If one thinks a bit it is obvious. Groups have different number of points, so - when trying to map - every point from one group corresponds to all the points in another.

So, only thing needing in order to jump to an isomorphic equation is taking sixth root of some number a (mod p).

a^p = a
a^p+1 = a²
a^(p+1)/4 = a^1/2

a^p+2 = a³
a^(p+2)/9 = a^1/3

(a^(p+1)/4)^(p+2)/9 = a^1/6 = k

One should then check if this root exists, i.e. if k⁶=a

I'm here again. I noticed a group of people still determined to somehow break Bitcoin wallets using this attack, especially the one implemented by
https://github.com/KrashKrash/Twist-Attack-Sub-Group-Attack

 First, how would this attack work?
 Partial Private Key Collection: 
- Calculate small subgroups of each twist curve and attempt to compute the discrete logarithm within these subgroups to obtain partial private keys. 

  Coprime Verification:
- After collecting all partial private keys, verify if the subgroup orders are pairwise coprime, which is a requirement for applying the CRT (Chinese Remainder Theorem). 

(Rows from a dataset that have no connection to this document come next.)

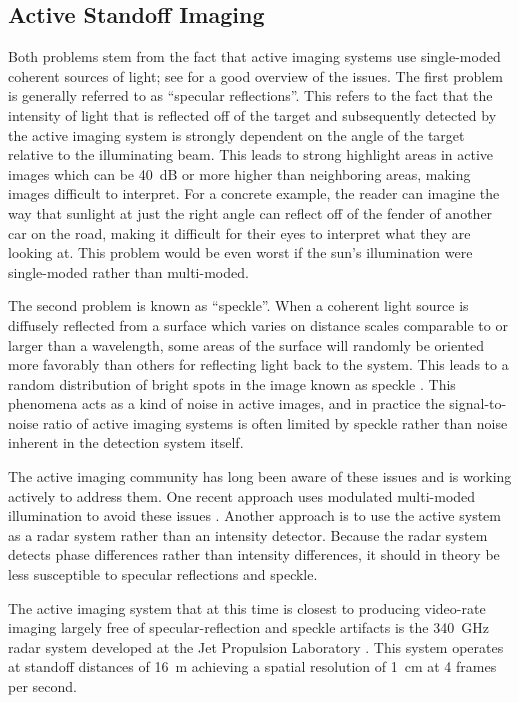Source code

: \subsection{Active Standoff Imaging}

Both problems stem from the fact that active imaging systems use single-moded coherent sources of light; see \cite{petkie_active_2008} for a good overview of the issues.
The first problem is generally referred to as ``specular reflections''.
This refers to the fact that the intensity of light that is reflected off of the target and subsequently detected by the active imaging system is strongly dependent on the angle of the target relative to the illuminating beam.
This leads to strong highlight areas in active images which can be \SI{40}{\dB} or more higher than neighboring areas, making images difficult to interpret.
For a concrete example, the reader can imagine the way that sunlight at just the right angle can reflect off of the fender of another car on the road, making it difficult for their eyes to interpret what they are looking at.
This problem would be even worst if the sun's illumination were single-moded rather than multi-moded.

The second problem is known as ``speckle''.
When a coherent light source is diffusely reflected from a surface which varies on distance scales comparable to or larger than a wavelength, some areas of the surface will randomly be oriented more favorably than others for reflecting light back to the system.
This leads to a random distribution of bright spots in the image known as speckle \cite{goodman_fundamental_1976}.
This phenomena acts as a kind of noise in active images, and in practice the signal-to-noise ratio of active imaging systems is often limited by speckle rather than noise inherent in the detection system itself.

The active imaging community has long been aware of these issues and is working actively to address them.
One recent approach uses modulated multi-moded illumination to avoid these issues \cite{petkie_multimode_2012,patrick_elimination_2012}.
Another approach is to use the active system as a radar system rather than an intensity detector.
Because the radar system detects phase differences rather than intensity differences, it should in theory be less susceptible to specular reflections and speckle. %

The active imaging system that at this time is closest to producing video-rate imaging largely free of specular-reflection and speckle artifacts is the \SI{340}{\GHz} radar system developed at the Jet Propulsion Laboratory \cite{cooper_thz_2011}.
This system operates at standoff distances of \SI{16}{\m} achieving a spatial resolution of \SI{1}{\cm} at 4 frames per second.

  Combining Partial Keys Using CRT:
- If the subgroup orders are pairwise coprime, calculate the combined modulus by multiplying all subgroup orders. 
- Use CRT to combine the partial private keys modulo their respective subgroup orders to obtain the private key modulo the combined modulus. 
- If the combined modulus is greater than the order n of the secp256k1 curve, the private key modulo n can be recovered. 

 Alright, but in practice, this doesn't work.
Why? Because the combined modulus is, in most cases (if not all), much smaller than n, making recovery impossible. 

  Second point:
The cofactors of the secp256k1 curve are 1. This means there are no small-order subgroups within the curve that could be exploited. Additionally, the twist of secp256k1 also has a large prime order, similar to the original curve. 

  Third point:
Bitcoin implementations, such as the "libsecp256k1" library, perform checks to ensure that the points used are indeed on the curve. This prevents you from, for example, using points belonging to the twist or off-curve points to try and extract private key information. 

  In summary, these characteristics make the attack unfeasible.


If I made any mistakes in my explanation or spelling (English is not my native language), feel free to correct me.